Não envie selfies com documentos de identidade

Para evitar que os golpistas roubem sua identidade, tome cuidado com todas as solicitações de dados, especialmente quando há documentos envolvidos.

  • Suspeite de solicitações para verificar sua identidade nos serviços que você usa há muito tempo. Se você não sabe se ignora uma mensagem específica, procure informações no site oficial da empresa.
  • Preste atenção à qualidade do texto. Lembre-se de que é muito raro ver erros gramaticais, palavras omitidas e problemas de ortografia em mensagens corporativas verdadeiras.
  • Verifique de onde vem a mensagem e para onde a navegação é redirecionada. Empresas enviam e-mails de domínios e sites oficiais e oferecem explicações para exceções. Serviços oficiais geralmente citam pesquisas, formulários de login e outras páginas oficiais.

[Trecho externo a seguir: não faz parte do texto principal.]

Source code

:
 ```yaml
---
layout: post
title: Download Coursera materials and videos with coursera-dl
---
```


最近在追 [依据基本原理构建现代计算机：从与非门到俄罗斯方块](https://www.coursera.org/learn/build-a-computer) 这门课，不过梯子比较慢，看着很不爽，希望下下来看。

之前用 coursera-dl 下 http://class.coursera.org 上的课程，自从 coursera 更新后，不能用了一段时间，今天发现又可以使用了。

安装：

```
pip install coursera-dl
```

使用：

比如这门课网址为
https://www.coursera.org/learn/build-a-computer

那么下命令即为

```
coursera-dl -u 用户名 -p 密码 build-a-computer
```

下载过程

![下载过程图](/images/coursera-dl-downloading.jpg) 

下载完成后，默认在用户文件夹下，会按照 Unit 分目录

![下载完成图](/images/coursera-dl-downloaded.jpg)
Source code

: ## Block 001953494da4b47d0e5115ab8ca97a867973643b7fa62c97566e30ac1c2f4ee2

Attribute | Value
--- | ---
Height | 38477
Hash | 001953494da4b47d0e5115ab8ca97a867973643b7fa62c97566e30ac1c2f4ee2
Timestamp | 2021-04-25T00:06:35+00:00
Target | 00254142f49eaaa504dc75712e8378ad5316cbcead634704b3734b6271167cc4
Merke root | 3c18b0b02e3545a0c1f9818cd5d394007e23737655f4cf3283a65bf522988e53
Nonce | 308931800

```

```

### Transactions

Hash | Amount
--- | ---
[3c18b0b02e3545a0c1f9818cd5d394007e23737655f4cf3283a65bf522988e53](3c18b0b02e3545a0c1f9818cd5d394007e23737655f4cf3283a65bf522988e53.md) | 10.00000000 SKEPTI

  • Qualquer restrição, como uma data de entrega ajustada, deve alertá-lo. É melhor perder o prazo do que enviar seus dados para os cibercriminosos.
  • Em caso de dúvida, ligue para o atendimento ao cliente. Mas não use o número fornecido na mensagem. Encontre-o no site oficial ou no e-mail de confirmação de inscrição.
  • Use um programa de antivírus confiável com contra phishing e fraudes online.